OCTOBER 3, 2023
Oman crude benchmark surges to 11-month high
In a strong start to the month of October, the Middle East crude benchmark Oman saw a significant jump, buoyed by anticipations of constrained supplies and heightened demand for regional crude. On the first trading day of the month on Monday, October 2, Oman's premium to Dubai soared to an impressive $3.57 per barrel, marking an 11-month peak. This substantial surge has grabbed the attention of global oil markets and is linked to several key factors shaping the current energy landscape.

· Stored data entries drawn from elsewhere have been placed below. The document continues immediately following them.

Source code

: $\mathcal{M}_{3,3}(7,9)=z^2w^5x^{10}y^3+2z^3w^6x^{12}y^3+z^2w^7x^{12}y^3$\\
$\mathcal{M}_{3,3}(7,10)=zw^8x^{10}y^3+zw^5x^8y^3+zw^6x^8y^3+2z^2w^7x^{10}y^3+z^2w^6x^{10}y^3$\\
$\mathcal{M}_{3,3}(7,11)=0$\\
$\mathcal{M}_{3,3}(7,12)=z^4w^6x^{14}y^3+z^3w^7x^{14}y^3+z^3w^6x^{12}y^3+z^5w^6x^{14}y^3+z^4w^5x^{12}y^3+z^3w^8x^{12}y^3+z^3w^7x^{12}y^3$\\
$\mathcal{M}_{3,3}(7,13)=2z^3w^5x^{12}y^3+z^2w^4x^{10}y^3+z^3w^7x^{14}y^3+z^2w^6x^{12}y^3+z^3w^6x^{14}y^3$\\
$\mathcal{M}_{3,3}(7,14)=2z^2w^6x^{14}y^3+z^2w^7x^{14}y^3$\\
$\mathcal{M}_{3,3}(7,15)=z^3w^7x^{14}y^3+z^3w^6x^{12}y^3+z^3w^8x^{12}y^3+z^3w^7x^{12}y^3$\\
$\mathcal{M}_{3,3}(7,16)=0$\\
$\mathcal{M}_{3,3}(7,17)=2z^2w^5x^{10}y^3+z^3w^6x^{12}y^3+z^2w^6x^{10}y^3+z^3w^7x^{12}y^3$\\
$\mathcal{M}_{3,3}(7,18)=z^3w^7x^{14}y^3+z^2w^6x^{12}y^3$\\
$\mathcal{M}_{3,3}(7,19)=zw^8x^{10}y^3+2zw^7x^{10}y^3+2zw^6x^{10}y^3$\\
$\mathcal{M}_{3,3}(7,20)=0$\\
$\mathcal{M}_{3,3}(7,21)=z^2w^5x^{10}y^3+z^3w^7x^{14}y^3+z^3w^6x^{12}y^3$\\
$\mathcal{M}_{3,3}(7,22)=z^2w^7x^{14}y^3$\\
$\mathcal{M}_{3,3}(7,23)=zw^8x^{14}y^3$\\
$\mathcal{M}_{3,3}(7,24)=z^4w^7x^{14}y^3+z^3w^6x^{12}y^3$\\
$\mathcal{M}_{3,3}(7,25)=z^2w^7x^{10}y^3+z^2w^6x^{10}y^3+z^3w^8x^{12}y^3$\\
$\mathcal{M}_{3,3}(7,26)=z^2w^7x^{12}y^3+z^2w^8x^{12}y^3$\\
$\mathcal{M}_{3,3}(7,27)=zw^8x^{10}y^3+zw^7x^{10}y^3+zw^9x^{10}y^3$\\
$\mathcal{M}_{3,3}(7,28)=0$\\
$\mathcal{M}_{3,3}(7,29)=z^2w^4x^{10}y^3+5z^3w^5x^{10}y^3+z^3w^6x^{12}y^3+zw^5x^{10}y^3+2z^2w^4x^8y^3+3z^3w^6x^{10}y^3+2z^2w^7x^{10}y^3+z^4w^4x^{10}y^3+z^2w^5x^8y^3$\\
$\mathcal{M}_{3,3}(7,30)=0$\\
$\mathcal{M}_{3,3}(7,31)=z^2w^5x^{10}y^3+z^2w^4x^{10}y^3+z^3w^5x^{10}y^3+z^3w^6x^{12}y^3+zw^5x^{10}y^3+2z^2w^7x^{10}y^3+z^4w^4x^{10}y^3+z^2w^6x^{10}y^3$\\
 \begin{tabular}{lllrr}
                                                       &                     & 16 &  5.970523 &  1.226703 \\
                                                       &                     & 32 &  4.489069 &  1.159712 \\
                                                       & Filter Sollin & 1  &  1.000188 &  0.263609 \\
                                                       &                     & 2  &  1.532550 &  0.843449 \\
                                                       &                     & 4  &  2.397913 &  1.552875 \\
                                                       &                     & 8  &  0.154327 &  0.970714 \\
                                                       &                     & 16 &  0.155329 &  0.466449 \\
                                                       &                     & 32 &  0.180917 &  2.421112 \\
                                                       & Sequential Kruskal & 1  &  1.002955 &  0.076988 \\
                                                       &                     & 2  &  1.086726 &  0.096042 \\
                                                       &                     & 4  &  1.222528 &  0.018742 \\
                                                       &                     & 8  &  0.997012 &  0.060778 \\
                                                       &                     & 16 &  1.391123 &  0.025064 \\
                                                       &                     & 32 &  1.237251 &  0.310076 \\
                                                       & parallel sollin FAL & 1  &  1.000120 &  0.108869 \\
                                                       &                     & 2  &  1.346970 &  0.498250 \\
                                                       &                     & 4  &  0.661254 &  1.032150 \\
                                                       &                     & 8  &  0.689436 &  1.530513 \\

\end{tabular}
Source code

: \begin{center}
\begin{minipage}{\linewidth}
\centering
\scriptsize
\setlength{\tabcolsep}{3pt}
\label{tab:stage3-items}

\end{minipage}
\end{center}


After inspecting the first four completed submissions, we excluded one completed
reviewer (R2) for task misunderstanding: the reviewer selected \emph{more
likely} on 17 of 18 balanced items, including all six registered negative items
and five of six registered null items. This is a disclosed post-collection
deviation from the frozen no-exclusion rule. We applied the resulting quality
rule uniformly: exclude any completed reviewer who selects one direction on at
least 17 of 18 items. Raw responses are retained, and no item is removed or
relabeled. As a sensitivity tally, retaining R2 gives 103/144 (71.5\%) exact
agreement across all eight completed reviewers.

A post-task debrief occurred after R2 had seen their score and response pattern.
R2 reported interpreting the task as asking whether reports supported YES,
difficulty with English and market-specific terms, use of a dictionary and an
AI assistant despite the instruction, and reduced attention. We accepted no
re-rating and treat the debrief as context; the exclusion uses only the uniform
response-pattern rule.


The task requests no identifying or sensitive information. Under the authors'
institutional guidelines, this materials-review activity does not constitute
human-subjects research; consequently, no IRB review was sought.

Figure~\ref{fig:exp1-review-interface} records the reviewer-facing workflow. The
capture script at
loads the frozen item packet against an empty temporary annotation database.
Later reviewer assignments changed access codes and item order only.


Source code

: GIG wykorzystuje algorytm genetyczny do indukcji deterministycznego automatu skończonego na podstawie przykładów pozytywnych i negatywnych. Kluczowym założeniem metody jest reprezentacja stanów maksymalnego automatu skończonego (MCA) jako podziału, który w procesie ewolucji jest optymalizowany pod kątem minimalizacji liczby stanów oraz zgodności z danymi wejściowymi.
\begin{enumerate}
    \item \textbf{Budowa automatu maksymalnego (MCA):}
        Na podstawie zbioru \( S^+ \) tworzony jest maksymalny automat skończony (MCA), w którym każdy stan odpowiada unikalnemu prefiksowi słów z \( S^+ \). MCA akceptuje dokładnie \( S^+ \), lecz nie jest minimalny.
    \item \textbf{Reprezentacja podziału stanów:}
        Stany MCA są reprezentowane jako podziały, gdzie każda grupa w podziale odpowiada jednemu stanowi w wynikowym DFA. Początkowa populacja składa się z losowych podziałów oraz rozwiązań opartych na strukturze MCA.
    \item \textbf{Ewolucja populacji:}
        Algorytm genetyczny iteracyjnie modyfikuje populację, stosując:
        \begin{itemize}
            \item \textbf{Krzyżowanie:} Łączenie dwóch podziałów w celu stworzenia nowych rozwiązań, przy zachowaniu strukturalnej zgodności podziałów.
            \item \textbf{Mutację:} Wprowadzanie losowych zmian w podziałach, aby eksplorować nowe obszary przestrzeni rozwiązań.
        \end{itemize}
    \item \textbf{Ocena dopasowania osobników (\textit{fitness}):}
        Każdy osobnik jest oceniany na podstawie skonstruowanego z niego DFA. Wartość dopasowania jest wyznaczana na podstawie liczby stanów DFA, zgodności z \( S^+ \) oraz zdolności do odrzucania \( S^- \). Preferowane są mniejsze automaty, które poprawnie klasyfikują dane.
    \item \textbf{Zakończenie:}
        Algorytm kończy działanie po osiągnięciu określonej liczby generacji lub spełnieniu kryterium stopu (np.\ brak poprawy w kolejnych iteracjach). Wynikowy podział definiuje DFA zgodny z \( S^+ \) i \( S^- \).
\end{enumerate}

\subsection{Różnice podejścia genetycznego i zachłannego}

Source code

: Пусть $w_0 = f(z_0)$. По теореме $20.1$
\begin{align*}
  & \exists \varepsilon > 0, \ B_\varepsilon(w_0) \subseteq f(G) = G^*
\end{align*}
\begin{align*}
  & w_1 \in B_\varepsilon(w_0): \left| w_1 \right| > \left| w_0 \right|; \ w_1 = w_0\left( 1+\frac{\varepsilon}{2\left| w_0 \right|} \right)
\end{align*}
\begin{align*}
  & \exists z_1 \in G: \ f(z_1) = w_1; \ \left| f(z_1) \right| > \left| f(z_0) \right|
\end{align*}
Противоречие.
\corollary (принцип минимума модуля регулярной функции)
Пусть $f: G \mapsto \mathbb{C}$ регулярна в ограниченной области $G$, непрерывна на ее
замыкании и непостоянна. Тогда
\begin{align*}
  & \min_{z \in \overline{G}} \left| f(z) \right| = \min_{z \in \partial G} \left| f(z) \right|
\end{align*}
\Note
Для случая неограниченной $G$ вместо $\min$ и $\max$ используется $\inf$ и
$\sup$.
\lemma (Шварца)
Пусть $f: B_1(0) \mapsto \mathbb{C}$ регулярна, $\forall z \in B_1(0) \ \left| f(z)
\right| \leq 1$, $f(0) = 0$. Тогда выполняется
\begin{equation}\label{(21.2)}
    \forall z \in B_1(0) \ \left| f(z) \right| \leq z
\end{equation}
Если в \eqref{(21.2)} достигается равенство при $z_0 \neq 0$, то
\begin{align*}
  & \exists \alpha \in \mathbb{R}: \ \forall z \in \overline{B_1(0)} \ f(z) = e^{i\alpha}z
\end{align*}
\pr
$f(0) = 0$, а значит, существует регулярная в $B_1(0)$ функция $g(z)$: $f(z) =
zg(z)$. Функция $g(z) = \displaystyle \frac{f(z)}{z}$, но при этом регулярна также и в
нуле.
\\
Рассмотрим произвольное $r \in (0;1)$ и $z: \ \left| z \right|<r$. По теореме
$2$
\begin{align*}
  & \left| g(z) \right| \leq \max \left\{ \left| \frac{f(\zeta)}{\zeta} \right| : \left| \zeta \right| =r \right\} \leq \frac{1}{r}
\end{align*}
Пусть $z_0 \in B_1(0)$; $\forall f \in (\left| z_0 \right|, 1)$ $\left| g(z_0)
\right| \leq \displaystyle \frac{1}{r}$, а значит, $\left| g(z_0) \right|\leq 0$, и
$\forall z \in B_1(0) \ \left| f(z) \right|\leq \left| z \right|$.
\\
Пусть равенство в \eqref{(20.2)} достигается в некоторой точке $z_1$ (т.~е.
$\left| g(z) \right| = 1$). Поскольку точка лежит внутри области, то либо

One of the primary drivers behind this surge in Oman crude prices is the expectation of tight supplies. The growing appetite for regional crude, particularly in Asian markets, has played a pivotal role in supporting Oman's premium. Asian economies have been rebounding strongly, with countries like China and India witnessing robust economic growth. This has translated into a higher demand for energy, including crude oil, which has benefited Middle Eastern producers like Oman.
Meanwhile, another crude oil benchmark, Murban, escalated to $5.31 a barrel over the Dubai quotes on Monday, reaching a level not seen since late February.
Oman and Murban’s premium to Dubai reaching an 11-month peak underscores the resilience of the region's oil market. Despite the uncertainties and challenges, Middle Eastern crude has remained a key player in the global energy landscape. The reliability of these oil sources and their proximity to major consumers in Asia continue to make them a preferred choice for buyers.
Abu Dhabi's Murban, Platts Dubai and Oman crude oil benchmarks are primary pricing references for crude oil delivered from the Middle East Gulf, Russia, Mexico and other parts of the world to refiners.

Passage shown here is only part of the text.